▶ PROBLEM TO SOLVE:
Without the pictures, copy all the entries below exactly.

▶ DATA:
________

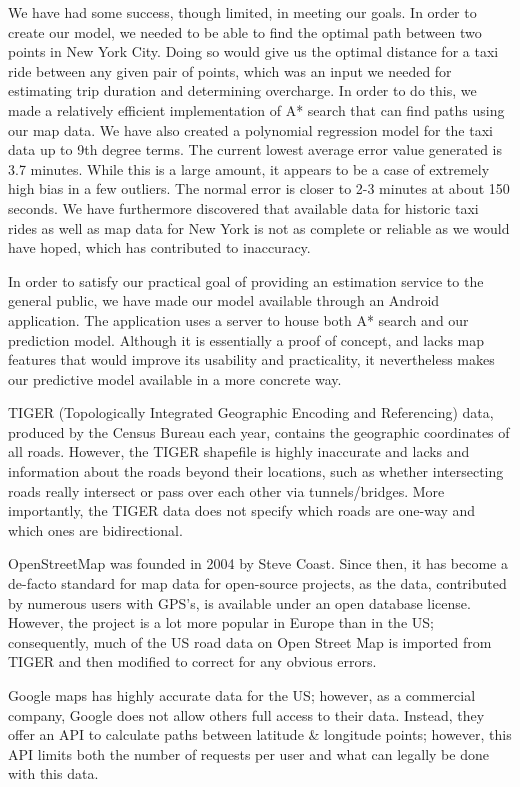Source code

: \documentclass{sig-alternate}
\begin{document}
We have had some success, though limited, in meeting our goals.  In order to create our model, we needed to be able to find the optimal path between two points in New York City.  Doing so would give us the optimal distance for a taxi ride between any given pair of points, which was an input we needed for estimating trip duration and determining overcharge.  In order to do this, we made a relatively efficient implementation of A* search that can find paths using our map data.  We have also created a polynomial regression model for the taxi data up to 9th degree terms.  The current lowest average error value generated is 3.7 minutes. While this is a large amount, it appears to be a case of extremely high bias in a few outliers. The normal error is closer to 2-3 minutes at about 150 seconds.  We have furthermore discovered that available data for historic taxi rides as well as map data for New York is not as complete or reliable as we would have hoped, which has contributed to inaccuracy.

In order to satisfy our practical goal of providing an estimation service to the general public, we have made our model available through an Android application.  The application uses a server to house both A* search and our prediction model.  Although it is essentially a proof of concept, and lacks map features that would improve its usability and practicality, it nevertheless makes our predictive model available in a more concrete way. 

TIGER (Topologically Integrated Geographic Encoding and Referencing) data, produced by the Census Bureau each year, contains the geographic coordinates of all roads. However, the TIGER shapefile is highly inaccurate and lacks and information about the roads beyond their locations, such as whether intersecting roads really intersect or pass over each other via tunnels/bridges. More importantly, the TIGER data does not specify which roads are one-way and which ones are bidirectional.

OpenStreetMap was founded in 2004 by Steve Coast\cite{osm}. Since then, it has become a de-facto standard for map data for open-source projects, as the data, contributed by numerous users with GPS's, is available under an open database license. However, the project is a lot more popular in Europe than in the US; consequently, much of the US road data on Open Street Map is imported from TIGER and then modified to correct for any obvious errors.

Google maps has highly accurate data for the US; however, as a commercial company, Google does not allow others full access to their data. Instead, they offer an API to calculate paths between latitude & longitude points; however, this API limits both the number of requests per user and what can legally be done with this data.
\end{document}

________

▶ TASK RESULT:
Source code

: \documentclass{sig-alternate}
\begin{document}
We have had some success, though limited, in meeting our goals.  In order to create our model, we needed to be able to find the optimal path between two points in New York City.  Doing so would give us the optimal distance for a taxi ride between any given pair of points, which was an input we needed for estimating trip duration and determining overcharge.  In order to do this, we made a relatively efficient implementation of A* search that can find paths using our map data.  We have also created a polynomial regression model for the taxi data up to 9th degree terms.  The current lowest average error value generated is 3.7 minutes. While this is a large amount, it appears to be a case of extremely high bias in a few outliers. The normal error is closer to 2-3 minutes at about 150 seconds.  We have furthermore discovered that available data for historic taxi rides as well as map data for New York is not as complete or reliable as we would have hoped, which has contributed to inaccuracy.

In order to satisfy our practical goal of providing an estimation service to the general public, we have made our model available through an Android application.  The application uses a server to house both A* search and our prediction model.  Although it is essentially a proof of concept, and lacks map features that would improve its usability and practicality, it nevertheless makes our predictive model available in a more concrete way. 

TIGER (Topologically Integrated Geographic Encoding and Referencing) data, produced by the Census Bureau each year, contains the geographic coordinates of all roads. However, the TIGER shapefile is highly inaccurate and lacks and information about the roads beyond their locations, such as whether intersecting roads really intersect or pass over each other via tunnels/bridges. More importantly, the TIGER data does not specify which roads are one-way and which ones are bidirectional.

OpenStreetMap was founded in 2004 by Steve Coast\cite{osm}. Since then, it has become a de-facto standard for map data for open-source projects, as the data, contributed by numerous users with GPS's, is available under an open database license. However, the project is a lot more popular in Europe than in the US; consequently, much of the US road data on Open Street Map is imported from TIGER and then modified to correct for any obvious errors.

Google maps has highly accurate data for the US; however, as a commercial company, Google does not allow others full access to their data. Instead, they offer an API to calculate paths between latitude & longitude points; however, this API limits both the number of requests per user and what can legally be done with this data.
\end{document}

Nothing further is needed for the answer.